- 36°25′00″N 38°10′00″E﻿ / ﻿36.416667°N 38.166667°E
- Type: Tell
- Periods: PPNB, Neolithic
- Location: 105 km (65 mi) east of Aleppo, Syria
- Region: Euphrates
- Part of: Village

History
- Built: c. 7750
- Abandoned: c. 6780 BC

Site notes
- Material: bones, flints, pottery, plaster
- Length: 300 metres (980 ft)
- Width: 150 metres (490 ft)
- Area: 8 hectares (860,000 ft^{2})
- Excavation dates: 1991-
- Archaeologists: Miquel Molist
- Condition: Ruins
- Management: Directorate-General of Antiquities and Museums
- Public access: Yes

= Tell Halula =

Ancient tell in Syria

Tell Halula is a large, prehistoric, Neolithic tell, about 8 ha in size, located around 105 km east of Aleppo and 25 km northwest of Manbij in the Raqqa Governorate of Syria.

==Excavation==
The tell was first excavated in 1991 by the Spanish Archaeological Mission, directed by Miquel Molist, Professor of Prehistory at the Universitat Autònoma de Barcelona. Archaeological trenches have covered an area of approximately 2500 m2.

==Construction==
The large mound is located on the steppe of nearby mountains at an altitude of 349 m above sea level and was found to be approximately 8 m deep. It is situated between Wadi Fars and Wadi Abu Gal Gal on the right bank and fluvial plain of the Euphrates. It is one of the largest neolithic sites yet found, described as a megasite, including the remains of twenty one rectangular houses of three to five rooms, nine with associated burials of at least one hundred and seven incomplete skeletons. Burials were made under the floors of the houses, which were typically covered with a limestone plaster.

==Culture==
Occupation of the site was detected from the middle of Pre-Pottery Neolithic B (PPNB) at around 7750 BC into the Neolithic around 6780 BC and has provided insight into the transitions during this period, especially the emergence of agriculture during the Neolithic Revolution. Forty levels of occupation have been detected with levels one to twenty dating to the middle PPNB; twenty-one to thirty-four dating to the late PPNB; and two later levels, thirty-six and thirty-seven, showing evidence of the Halaf culture. Various arrowheads were found which were largely classed as Byblos points. Several showed signs of lime plaster around the tangs, which has been suggested to have been the method of fixing to the arrow's shaft. Excavations revealed paintings of female figures on the floor of one of the buildings, which are suggested to be the oldest paintings of people in the Middle East.

===Ceramics===
The ceramic sequence in Halula begins early in the 7th millennium BC. The introduction of Halaf culture painted Fine Ware is documented for the ‘Halula Phase IV’ period; this took place at the end of 7th millennium. Prior to that, there was the ‘Pre-Halaf’ period covering a very long initial stage of pottery production; the excavators break down this long period as Halula Phases I to III.

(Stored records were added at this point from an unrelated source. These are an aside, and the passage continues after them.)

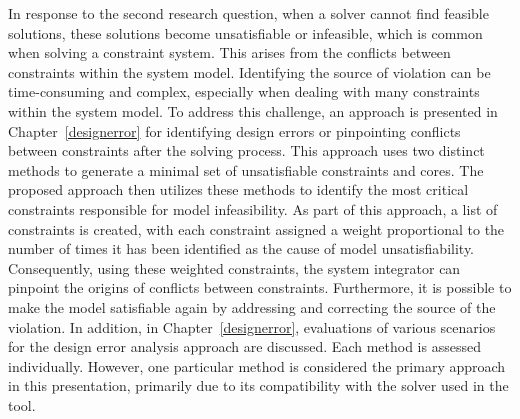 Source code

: 	
	In response to the second research question, when a solver cannot find feasible solutions, these solutions become unsatisfiable or infeasible, which is common when solving a constraint system.
	This arises from the conflicts between constraints within the system model.
	Identifying the source of violation can be time-consuming and complex, especially when dealing with many constraints within the system model. To address this challenge, an approach is presented in Chapter~\ref{designerror} for identifying design errors or pinpointing conflicts between constraints after the solving process. This approach uses two distinct methods to generate a minimal set of unsatisfiable constraints and cores. 
	The proposed approach then utilizes these methods to identify the most critical constraints responsible for model infeasibility.  As part of this approach, a list of constraints is created, with each constraint assigned a weight proportional to the number of times it has been identified as the cause of model unsatisfiability.
	Consequently, using these weighted constraints, the system integrator can pinpoint the origins of conflicts between constraints. Furthermore, it is possible to make the model satisfiable again by addressing and correcting the source of the violation.
	In addition, in Chapter~\ref{designerror}, evaluations of various scenarios for the design error analysis approach are discussed. Each method is assessed individually. However, one particular method is considered the primary approach in this presentation, primarily due to its compatibility with the solver used in the tool. 
	
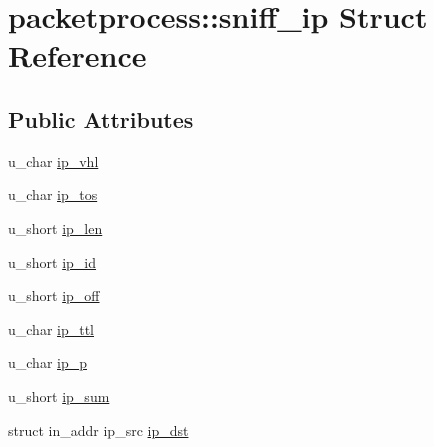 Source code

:\hypertarget{structpacketprocess_1_1sniff__ip}{\section{packetprocess\-:\-:sniff\-\_\-ip Struct Reference}
\label{structpacketprocess_1_1sniff__ip}
}
\subsection*{Public Attributes}
\begin{DoxyCompactItemize}
\item 
u\-\_\-char \hyperlink{structpacketprocess_1_1sniff__ip_a58f9c8e74a6204cd38bb6e404c2338c5}{ip\-\_\-vhl}
\item 
u\-\_\-char \hyperlink{structpacketprocess_1_1sniff__ip_a106bc8a251b55cdd13934bfed4785ae6}{ip\-\_\-tos}
\item 
u\-\_\-short \hyperlink{structpacketprocess_1_1sniff__ip_a98befd872cec3609b97989647cf5f9fd}{ip\-\_\-len}
\item 
u\-\_\-short \hyperlink{structpacketprocess_1_1sniff__ip_aa756a51f634dc93175521ea1d58ed36c}{ip\-\_\-id}
\item 
u\-\_\-short \hyperlink{structpacketprocess_1_1sniff__ip_a63728e3756b9d6736049dbed1b189275}{ip\-\_\-off}
\item 
u\-\_\-char \hyperlink{structpacketprocess_1_1sniff__ip_adcc8fd2d0bc337b78d7956e150bd5d89}{ip\-\_\-ttl}
\item 
u\-\_\-char \hyperlink{structpacketprocess_1_1sniff__ip_a98e71ce9ec87082492b4bf2622903ae3}{ip\-\_\-p}
\item 
u\-\_\-short \hyperlink{structpacketprocess_1_1sniff__ip_a596850a71ac22e40f393d5ea7d456b1e}{ip\-\_\-sum}
\item 
struct in\-\_\-addr ip\-\_\-src \hyperlink{structpacketprocess_1_1sniff__ip_ac400f30b4020540644d08fedaa2349f2}{ip\-\_\-dst}
\end{DoxyCompactItemize}



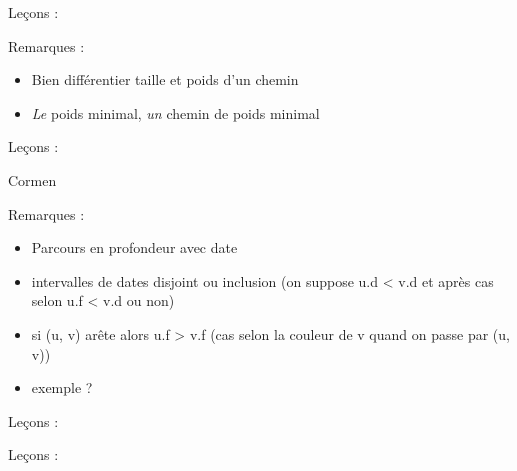 \documentclass[../agregation.tex]{subfiles}
\begin{document}


Leçons :
\begin{itemize}
\end{itemize}

Remarques :
\begin{itemize}
	\item Bien différentier taille et poids d'un chemin
	\item \emph{Le} poids minimal, \emph{un} chemin de poids minimal
\end{itemize}

Leçons :
\begin{itemize}
\end{itemize}
Cormen

Remarques :
\begin{itemize}
	\item Parcours en profondeur avec date
	\item intervalles de dates disjoint ou inclusion (on suppose u.d < v.d et après cas selon u.f < v.d ou non)
	\item si (u, v) arête alors u.f > v.f (cas selon la couleur de v quand on passe par (u, v))
	\item exemple ?
\end{itemize}


Leçons :
\begin{itemize}
\end{itemize}




Leçons :
\begin{itemize}
\end{itemize}
\end{document}
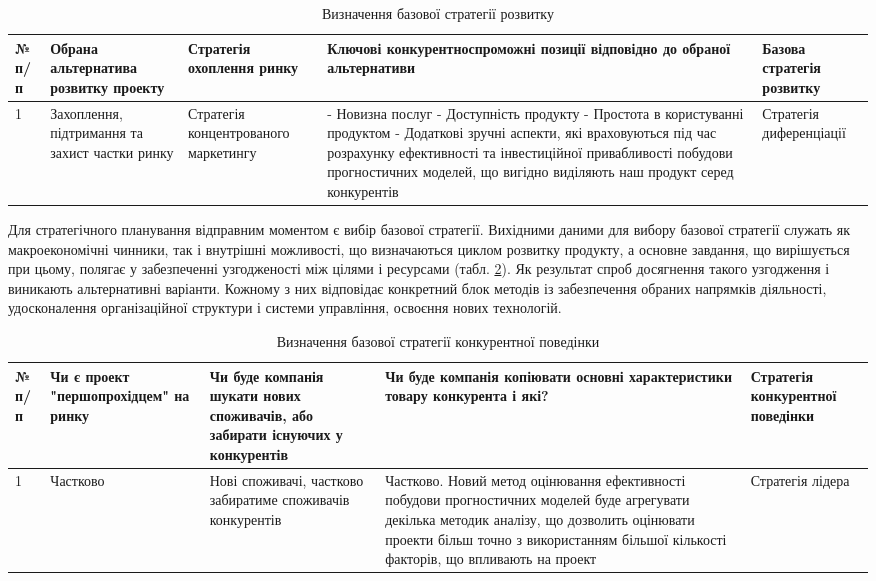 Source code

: \begin{table}[h!]
\fontsize{12pt}{12pt}\selectfont
	\begin{tabularx}{\textwidth}{|l|X|X|X|X|}
    \hline
    № п/п & Обрана альтернатива розвитку проекту & Стратегія охоплення ринку & Ключові конкурентноспроможні позиції відповідно до обраної альтернативи & Базова стратегія розвитку \\ \hline
    1 & Захоплення, підтримання та захист частки ринку & Стратегія концентрованого маркетингу & - Новизна послуг
    - Доступність продукту
    - Простота в користуванні продуктом
    - Додаткові зручні аспекти, які враховуються під час розрахунку ефективності та інвестиційної привабливості побудови прогностичних моделей, що вигідно виділяють наш продукт серед конкурентів & Стратегія диференціації \\
    \hline
    \end{tabularx}
\caption{Визначення базової стратегії розвитку} \label{tab:stab_11}
\end{table}

Для стратегічного планування відправним моментом є вибір базової стратегії. Вихідними даними для вибору базової стратегії служать як макроекономічні чинники, так і внутрішні можливості, що визначаються циклом розвитку продукту, а основне завдання, що вирішується при цьому, полягає у забезпеченні узгодженості між цілями і ресурсами (табл. \ref{tab:stab_12}). Як результат спроб досягнення такого узгодження і виникають альтернативні варіанти. Кожному з них відповідає конкретний блок методів із забезпечення обраних напрямків діяльності, удосконалення організаційної структури і системи управління, освоєння нових технологій.

\begin{table}[h!]
\fontsize{12pt}{12pt}\selectfont
	\begin{tabularx}{\textwidth}{|l|X|X|X|X|}
    \hline
    № п/п & Чи є проект "першопрохідцем" на ринку & Чи буде компанія шукати нових споживачів, або забирати існуючих у конкурентів & Чи буде компанія копіювати основні характеристики товару конкурента і які? & Стратегія конкурентної поведінки \\ \hline
    1 & Частково & Нові споживачі, частково забиратиме споживачів конкурентів & Частково. Новий метод оцінювання ефективності побудови прогностичних моделей буде агрегувати декілька методик аналізу, що дозволить оцінювати проекти більш точно з використанням більшої кількості факторів, що впливають на проект & Стратегія лідера \\
    \hline
    \end{tabularx}
\caption{Визначення базової стратегії конкурентної поведінки} \label{tab:stab_12}
\end{table}

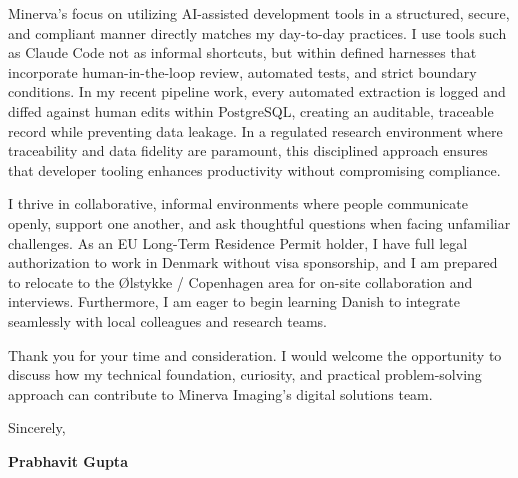 \documentclass[10pt,a4paper]{article}
\begin{document}
Minerva's focus on utilizing AI-assisted development tools in a structured, secure, and compliant manner directly matches my day-to-day practices. I use tools such as Claude Code not as informal shortcuts, but within defined harnesses that incorporate human-in-the-loop review, automated tests, and strict boundary conditions. In my recent pipeline work, every automated extraction is logged and diffed against human edits within PostgreSQL, creating an auditable, traceable record while preventing data leakage. In a regulated research environment where traceability and data fidelity are paramount, this disciplined approach ensures that developer tooling enhances productivity without compromising compliance.

I thrive in collaborative, informal environments where people communicate openly, support one another, and ask thoughtful questions when facing unfamiliar challenges. As an EU Long-Term Residence Permit holder, I have full legal authorization to work in Denmark without visa sponsorship, and I am prepared to relocate to the Ølstykke / Copenhagen area for on-site collaboration and interviews. Furthermore, I am eager to begin learning Danish to integrate seamlessly with local colleagues and research teams.

Thank you for your time and consideration. I would welcome the opportunity to discuss how my technical foundation, curiosity, and practical problem-solving approach can contribute to Minerva Imaging's digital solutions team.

\vspace{10pt}

Sincerely,

\vspace{8pt}
\textbf{Prabhavit Gupta}
\end{document}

==Agriculture and animal domestication==
222 flint sickle blades were found, including the remains of a complete sickle found in one of the houses made of four blade elements fixed with bitumen, shaped in a curved edge approximately 30 cm in length. Archaeozoological analyses of bovine tooth enamel show the development of herding and management practices of cattle.

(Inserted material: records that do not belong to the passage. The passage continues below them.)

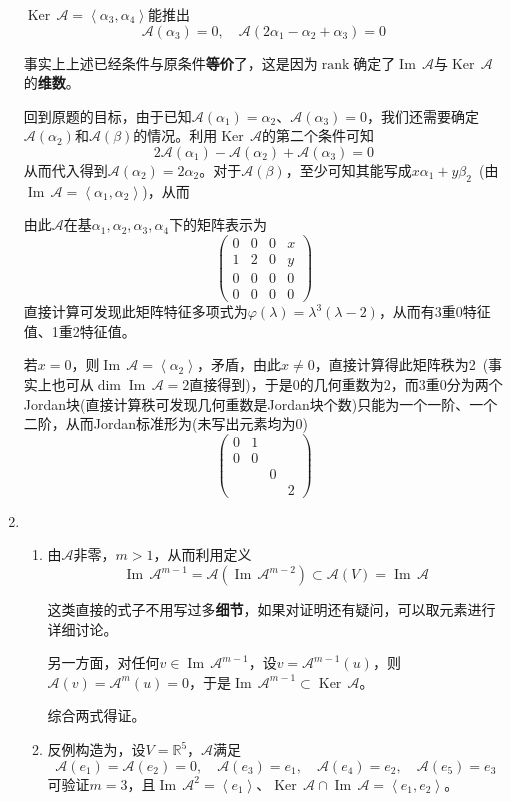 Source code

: \documentclass[a4paper,UTF8,fontset=windows,AutoFakeBold]{ctexart}
\DeclareMathOperator{\rank}{rank}
\DeclareMathOperator{\im}{Im\,}
\DeclareMathOperator{\Ker}{Ker\,}
\newcommand*{\ma}{\mathcal{A}}
\newcommand*{\note}{\noindent *}
\begin{document}
\begin{enumerate}
    $\Ker\ma=\left<\alpha_3,\alpha_4\right>$能推出
    $$\ma(\alpha_3)=0,\quad \ma(2\alpha_1-\alpha_2+\alpha_3)=0$$
    
    \note 事实上上述已经条件与原条件\textbf{等价}了，这是因为$\rank$确定了$\im\ma$与$\Ker\ma$的\textbf{维数}。

    回到原题的目标，由于已知$\ma(\alpha_1)=\alpha_2$、$\ma(\alpha_3)=0$，我们还需要确定$\ma(\alpha_2)$和$\ma(\beta)$的情况。利用$\Ker\ma$的第二个条件可知
    $$2\ma(\alpha_1)-\ma(\alpha_2)+\ma(\alpha_3)=0$$
    从而代入得到$\ma(\alpha_2)=2\alpha_2$。对于$\ma(\beta)$，至少可知其能写成$x\alpha_1+y\beta_2$\ (由$\im\ma=\left<\alpha_1,\alpha_2\right>$)，从而
    
    由此$\ma$在基$\alpha_1,\alpha_2,\alpha_3,\alpha_4$下的矩阵表示为
    $$\begin{pmatrix}0&0&0&x\\1&2&0&y\\0&0&0&0\\0&0&0&0\end{pmatrix}$$
    直接计算可发现此矩阵特征多项式为$\varphi(\lambda)=\lambda^3(\lambda-2)$，从而有3重0特征值、1重2特征值。

    若$x=0$，则$\im\ma=\left<\alpha_2\right>$，矛盾，由此$x\ne0$，直接计算得此矩阵秩为2\ (事实上也可从$\dim\im\ma=2$直接得到)，于是0的几何重数为2，而3重0分为两个Jordan块(直接计算秩可发现几何重数是Jordan块个数)只能为一个一阶、一个二阶，从而Jordan标准形为(未写出元素均为0)
    $$\begin{pmatrix}0&1\\0&0\\ &&0\\ &&&2\end{pmatrix}$$

    \item
    \begin{enumerate}
        \item 由$\ma$非零，$m>1$，从而利用定义
        $$\im\ma^{m-1}=\ma(\im\ma^{m-2})\subset\ma(V)=\im\ma$$

        \note 这类直接的式子不用写过多\textbf{细节}，如果对证明还有疑问，可以取元素进行详细讨论。

        另一方面，对任何$v\in\im\ma^{m-1}$，设$v=\ma^{m-1}(u)$，则$\ma(v)=\ma^m(u)=0$，于是$\im\ma^{m-1}\subset\Ker\ma$。

        综合两式得证。

        \item
        反例构造为，设$V=\mathbb{R}^5$，$\ma$满足
        $$\ma(e_1)=\ma(e_2)=0,\quad\ma(e_3)=e_1,\quad\ma(e_4)=e_2,\quad\ma(e_5)=e_3$$
        可验证$m=3$，且$\im\ma^2=\left<e_1\right>$、$\Ker\ma\cap\im\ma=\left<e_1,e_2\right>$。


\end{enumerate}
\end{enumerate}
\end{document}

D. Helmer suggested that domestication of goats also occurred at this site during the middle PPNB, in a transition from hunting gazelles. Farming of sheep and cattle took place in late middle PPNB stages with a decrease in size of cow noted as a sign of domestication. The prevalence of wild animals also reduced over this period. Analysis of naked emmer wheat and spikelet bases has shown this crop to have been domesticated during the middle of PPNB period at this site. The bottom levels of the tell revealed no evidence of wild crops, which suggests that the first people to occupy the site brought with them fully domesticated forms of wheat, barley and flax, which had been domesticated elsewhere.

==Ancient DNA==
Eva Fernández Domínguez extracted samples of mitochondrial DNA from human bones from Tell Halula as part of the studies for her PhD thesis accepted at the University of Barcelona in 2005. The methodology used was later superseded, so a first publication of the results in 2008 was corrected in a subsequent publication in 2014. In the latter publication the mtDNA haplogroups were given as U, R0, K, HV, H, N and L3.